Please transcribe the data that follows without the pictures, keeping every word the same.
⟨
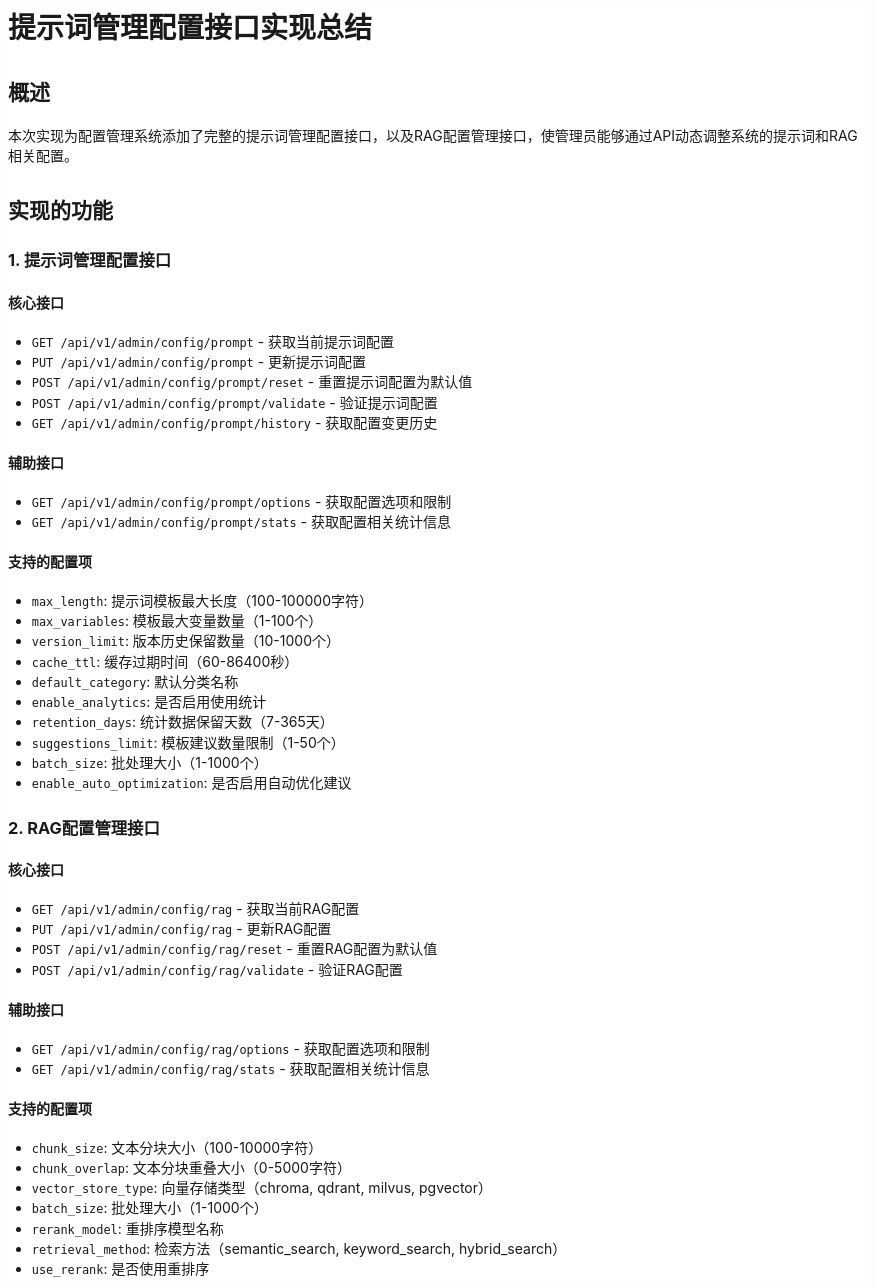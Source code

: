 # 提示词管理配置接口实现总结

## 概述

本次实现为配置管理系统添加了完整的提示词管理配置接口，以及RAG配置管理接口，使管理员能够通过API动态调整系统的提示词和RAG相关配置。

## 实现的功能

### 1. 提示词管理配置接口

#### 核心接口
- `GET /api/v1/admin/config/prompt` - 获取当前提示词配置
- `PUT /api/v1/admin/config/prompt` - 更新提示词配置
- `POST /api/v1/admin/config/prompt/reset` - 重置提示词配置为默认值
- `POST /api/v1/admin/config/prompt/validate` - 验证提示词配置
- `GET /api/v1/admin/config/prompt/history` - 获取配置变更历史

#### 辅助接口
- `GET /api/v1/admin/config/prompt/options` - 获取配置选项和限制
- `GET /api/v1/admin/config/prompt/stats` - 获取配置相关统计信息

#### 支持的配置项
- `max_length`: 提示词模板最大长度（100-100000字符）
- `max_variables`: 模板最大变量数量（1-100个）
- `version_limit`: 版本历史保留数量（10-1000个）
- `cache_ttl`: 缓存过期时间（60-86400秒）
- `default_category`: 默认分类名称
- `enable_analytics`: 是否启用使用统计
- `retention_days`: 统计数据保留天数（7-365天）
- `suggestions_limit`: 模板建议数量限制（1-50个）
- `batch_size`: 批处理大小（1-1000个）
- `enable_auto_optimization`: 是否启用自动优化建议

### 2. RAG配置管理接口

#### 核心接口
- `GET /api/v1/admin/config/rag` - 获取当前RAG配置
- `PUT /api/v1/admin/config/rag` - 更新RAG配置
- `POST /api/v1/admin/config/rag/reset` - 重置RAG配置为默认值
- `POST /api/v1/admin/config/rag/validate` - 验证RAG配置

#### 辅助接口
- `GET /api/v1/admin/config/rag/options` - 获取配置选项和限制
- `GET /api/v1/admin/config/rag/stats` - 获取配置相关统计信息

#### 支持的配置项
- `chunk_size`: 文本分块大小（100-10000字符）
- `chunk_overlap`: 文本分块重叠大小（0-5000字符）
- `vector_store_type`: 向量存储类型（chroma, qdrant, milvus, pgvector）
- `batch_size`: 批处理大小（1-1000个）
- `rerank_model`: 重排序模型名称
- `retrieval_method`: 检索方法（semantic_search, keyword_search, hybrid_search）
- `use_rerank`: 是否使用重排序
⟩
- _Response box_
Source code

: # 提示词管理配置接口实现总结

## 概述

本次实现为配置管理系统添加了完整的提示词管理配置接口，以及RAG配置管理接口，使管理员能够通过API动态调整系统的提示词和RAG相关配置。

## 实现的功能

### 1. 提示词管理配置接口

#### 核心接口
- `GET /api/v1/admin/config/prompt` - 获取当前提示词配置
- `PUT /api/v1/admin/config/prompt` - 更新提示词配置
- `POST /api/v1/admin/config/prompt/reset` - 重置提示词配置为默认值
- `POST /api/v1/admin/config/prompt/validate` - 验证提示词配置
- `GET /api/v1/admin/config/prompt/history` - 获取配置变更历史

#### 辅助接口
- `GET /api/v1/admin/config/prompt/options` - 获取配置选项和限制
- `GET /api/v1/admin/config/prompt/stats` - 获取配置相关统计信息

#### 支持的配置项
- `max_length`: 提示词模板最大长度（100-100000字符）
- `max_variables`: 模板最大变量数量（1-100个）
- `version_limit`: 版本历史保留数量（10-1000个）
- `cache_ttl`: 缓存过期时间（60-86400秒）
- `default_category`: 默认分类名称
- `enable_analytics`: 是否启用使用统计
- `retention_days`: 统计数据保留天数（7-365天）
- `suggestions_limit`: 模板建议数量限制（1-50个）
- `batch_size`: 批处理大小（1-1000个）
- `enable_auto_optimization`: 是否启用自动优化建议

### 2. RAG配置管理接口

#### 核心接口
- `GET /api/v1/admin/config/rag` - 获取当前RAG配置
- `PUT /api/v1/admin/config/rag` - 更新RAG配置
- `POST /api/v1/admin/config/rag/reset` - 重置RAG配置为默认值
- `POST /api/v1/admin/config/rag/validate` - 验证RAG配置

#### 辅助接口
- `GET /api/v1/admin/config/rag/options` - 获取配置选项和限制
- `GET /api/v1/admin/config/rag/stats` - 获取配置相关统计信息

#### 支持的配置项
- `chunk_size`: 文本分块大小（100-10000字符）
- `chunk_overlap`: 文本分块重叠大小（0-5000字符）
- `vector_store_type`: 向量存储类型（chroma, qdrant, milvus, pgvector）
- `batch_size`: 批处理大小（1-1000个）
- `rerank_model`: 重排序模型名称
- `retrieval_method`: 检索方法（semantic_search, keyword_search, hybrid_search）
- `use_rerank`: 是否使用重排序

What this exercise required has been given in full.